ENTERTAINMENT / Hot Pot Column
It's time to save face and keep the magic
By Ravi S. Narasimhan (China Daily)
Updated: 2007-02-07 10:06
I have a hotelier friend an accountant of all people who, though by no
means a Copperfield, is a brilliant magician in his own right and in
great demand at parties.
He can light a cigarette by blowing at it or light mine from a distance
without any lighter in sight, and make coins pop out of his ears at will
but never reveals how he does it.
I'm bound by the code, he says, and his perennial excuse is how boxing
legend Muhammad Ali was banished from an amateur magicians' circle for
revealing a trick to the public.
So it is with more than a little disappointment that I read on the China
Daily website on the weekend that someone was offering to sell the
secrets of bianlian, the Sichuan Opera technique of "changing faces", for
a measly 3,000 yuan ($380) on a popular auction website called taobao.com.

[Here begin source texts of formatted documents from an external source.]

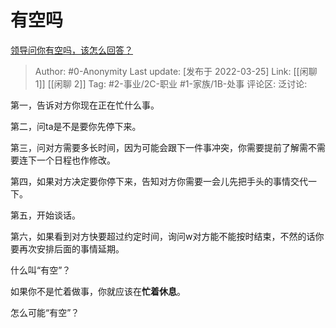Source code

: # 有空吗
[领导问你有空吗，该怎么回答？](https://www.zhihu.com/question/302837772/answer/2405873879)

> Author: #0-Anonymity
> Last update: [发布于 2022-03-25]
> Link: [[闲聊 1]] [[闲聊 2]]
> Tag: #2-事业/2C-职业 #1-家族/1B-处事
> 评论区:
> 泛讨论:

第一，告诉对方你现在正在忙什么事。

第二，问ta是不是要你先停下来。

第三，问对方需要多长时间，因为可能会跟下一件事冲突，你需要提前了解需不需要连下一个日程也作修改。

第四，如果对方决定要你停下来，告知对方你需要一会儿先把手头的事情交代一下。

第五，开始谈话。

第六，如果看到对方快要超过约定时间，询问w对方能不能按时结束，不然的话你要再次安排后面的事情延期。

什么叫“有空”？

如果你不是忙着做事，你就应该在**忙着休息**。

怎么可能“有空”？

As if it were some consolation, the online vendor has some caveats: He
will teach the tricks only to Chinese citizens, and only to one person in
any city. And it comes with a catch: You would have to practise, of
course.
Fat consolation.
My fascination with face changing springs from at least two reasons:
convenience and cuisine. There is this wonderful restaurant near the
China Daily office where I can entertain foreign guests, have a nice meal
and not be late for work on the night shift. And the guy has far more
ways of changing his faces than Robin Williams has with his voice.
Face changing, to me, is the most accessible aspect of Chinese culture
you can fine dine as you appreciate it instead of being stuck in a
three-hour opera recital in an auditorium.

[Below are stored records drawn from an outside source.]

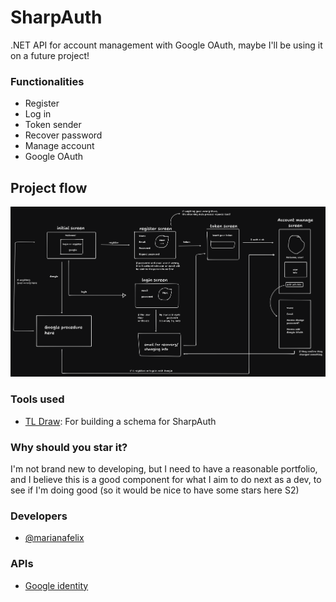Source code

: 
# SharpAuth

.NET API for account management with Google OAuth, maybe I'll be using it on a future project!

### Functionalities
- Register
- Log in
- Token sender
- Recover password
- Manage account
- Google OAuth

## Project flow
![SharpAuth flow](sharpauth-flow.png)

### Tools used
- [TL Draw](https://www.tldraw.com/): For building a schema for SharpAuth

### Why should you star it?
I'm not brand new to developing, but I need to have a reasonable portfolio, and I believe this is a good
component for what I aim to do next as a dev, to see if I'm doing good (so it would be nice to have some stars
here S2)

### Developers

- [@marianafelix](https://www.github.com/mari-felix)


### APIs

- [Google identity](https://developers.google.com/identity?authuser=2&hl=pt-br)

I don't want my comfort zone spread around; and totally agree with the
famous Sichuan Opera maestro Peng Denghuai, who said: "The art of face
changing is a national treasure, not magic. Selling the secret on the
Internet disrespects not only face changing but also our cultural
heritage."
Taobao.com can follow the example of eBay, which more than once has
withdrawn auction items for fear of a popular backlash.
A representative of the Chinese company, to its credit, was quoted as
saying that "we will pay close attention to it, and suspend the sale once
it violates any regulations".
Therein lies the rub: No one seems to know if it violates any
regulations. But Internet regulators in the country have a reputation for
efficiency. If they have managed to get rid of much "undesirable"

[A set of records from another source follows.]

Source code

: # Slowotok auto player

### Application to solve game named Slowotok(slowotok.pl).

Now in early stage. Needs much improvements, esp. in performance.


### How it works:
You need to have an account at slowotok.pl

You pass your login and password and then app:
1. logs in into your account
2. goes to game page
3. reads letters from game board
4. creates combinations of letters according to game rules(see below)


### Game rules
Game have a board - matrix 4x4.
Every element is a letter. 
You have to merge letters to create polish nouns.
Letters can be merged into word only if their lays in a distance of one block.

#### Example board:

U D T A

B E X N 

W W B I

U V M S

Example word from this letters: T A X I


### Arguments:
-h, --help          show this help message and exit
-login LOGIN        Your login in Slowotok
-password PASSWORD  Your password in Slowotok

content, surely they can do so with this.
I have good reason for saving face: On three visits to California, I
resisted the temptation to go visit a film studio. I didn't want the
magic of the movies to be explained like how Bruce Willis stunts were
done, that the Titanic was a little model boat in an aquarium or Jurassic
Park dinosaurs were mechanized models.
Let's leave room for a little magic in our lives.